The Pacers took a quick 9–2 lead due to Rik Smits hitting his first four shots. Kobe Bryant attempted to play with his sore ankle but only managed to score 6 points in the first half. Even though Bryant and O'Neal were in foul trouble in the first half (each picking up his third with 5 minutes remaining in the second quarter), Indiana could not take advantage and did not extend their lead. This would be a problem as Kobe Bryant scored 10 points and the Lakers took a 62–60 lead due to a Glen Rice three-pointer. The game remained close going into the fourth quarter, when O'Neal and Reggie Miller scored 14 and 13 points respectively, sending the game into overtime. Midway through overtime, O'Neal committed his sixth foul but 21-year-old Bryant delivered three clutch shots, as the Lakers were able to overcome back-up center John Salley's inability to effectively defend Smits. Smits and Miller scored all 14 of Indiana's OT points, but it was not enough to overcome as Miller missed a last-second three-pointer, and L.A. was able to pull one out in Indianapolis.

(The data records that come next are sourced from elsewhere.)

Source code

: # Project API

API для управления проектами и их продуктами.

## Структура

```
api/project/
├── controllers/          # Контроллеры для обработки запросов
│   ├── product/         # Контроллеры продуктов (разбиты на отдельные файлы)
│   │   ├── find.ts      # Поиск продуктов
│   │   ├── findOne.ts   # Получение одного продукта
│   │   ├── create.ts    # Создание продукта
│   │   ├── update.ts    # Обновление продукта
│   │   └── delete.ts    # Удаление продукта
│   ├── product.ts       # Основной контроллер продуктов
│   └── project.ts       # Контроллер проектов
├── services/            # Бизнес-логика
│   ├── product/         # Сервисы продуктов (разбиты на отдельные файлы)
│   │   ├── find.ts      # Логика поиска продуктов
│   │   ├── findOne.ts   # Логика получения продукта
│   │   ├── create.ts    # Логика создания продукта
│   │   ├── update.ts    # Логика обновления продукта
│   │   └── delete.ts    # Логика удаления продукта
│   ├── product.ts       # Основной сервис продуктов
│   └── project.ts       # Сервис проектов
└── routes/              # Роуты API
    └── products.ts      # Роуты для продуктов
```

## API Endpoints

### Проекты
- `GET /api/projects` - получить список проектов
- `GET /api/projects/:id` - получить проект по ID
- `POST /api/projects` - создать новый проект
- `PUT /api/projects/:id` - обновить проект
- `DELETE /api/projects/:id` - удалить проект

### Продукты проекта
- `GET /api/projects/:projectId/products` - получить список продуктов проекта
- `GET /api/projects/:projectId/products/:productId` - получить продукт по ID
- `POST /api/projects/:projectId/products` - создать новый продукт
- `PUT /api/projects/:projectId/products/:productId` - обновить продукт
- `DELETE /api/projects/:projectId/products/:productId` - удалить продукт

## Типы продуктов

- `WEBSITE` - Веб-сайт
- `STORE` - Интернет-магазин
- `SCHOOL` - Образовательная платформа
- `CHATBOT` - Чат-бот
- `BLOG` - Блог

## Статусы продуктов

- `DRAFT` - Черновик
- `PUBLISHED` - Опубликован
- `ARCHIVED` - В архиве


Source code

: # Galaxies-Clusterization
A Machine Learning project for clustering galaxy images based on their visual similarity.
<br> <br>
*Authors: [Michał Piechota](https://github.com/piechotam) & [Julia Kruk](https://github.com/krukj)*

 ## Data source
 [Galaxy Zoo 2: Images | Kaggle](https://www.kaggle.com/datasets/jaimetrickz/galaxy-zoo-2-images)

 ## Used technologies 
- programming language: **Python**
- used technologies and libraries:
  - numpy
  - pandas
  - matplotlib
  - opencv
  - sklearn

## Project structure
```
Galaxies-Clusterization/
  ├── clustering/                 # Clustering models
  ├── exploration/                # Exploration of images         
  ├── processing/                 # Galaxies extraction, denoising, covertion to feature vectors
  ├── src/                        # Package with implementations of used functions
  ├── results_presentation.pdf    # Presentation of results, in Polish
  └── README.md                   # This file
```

| Team | 1st Qt. | 2nd Qt. | 3rd Qt. | 4th Qt. | OT | Total |
| Los Angeles | 23 | 28 | 29 | 24 | 16 | 120 |
| Indiana | 33 | 21 | 23 | 27 | 14 | 118 |

=== Game 5 ===
Friday, June 16, 2000, 9:00 at the Conseco Fieldhouse.

Reggie Miller and the Pacers dominated the game from the start in what would be Larry Bird's last game as a coach in the state of Indiana. Reggie Miller came out and made 5 straight shots including a 4-point play. The Pacers hit their first 6 three-point shots in the game. The Pacers would have a 20-point lead in the 2nd quarter, and eventually won by 33 – it was the worst Lakers NBA Finals loss since the 148–114 loss to Boston in the 1985 NBA Finals, known as the "Memorial Day Massacre."

With their loss in Game 5, the Lakers record in close-out games dropped to 3–6 in the 2000 NBA Playoffs (the other losses coming in Games 3 and 4 in the first round against Sacramento, Game 4 in the series against Phoenix, and Games 5 and 6 versus Portland). As a result, the series returned to California.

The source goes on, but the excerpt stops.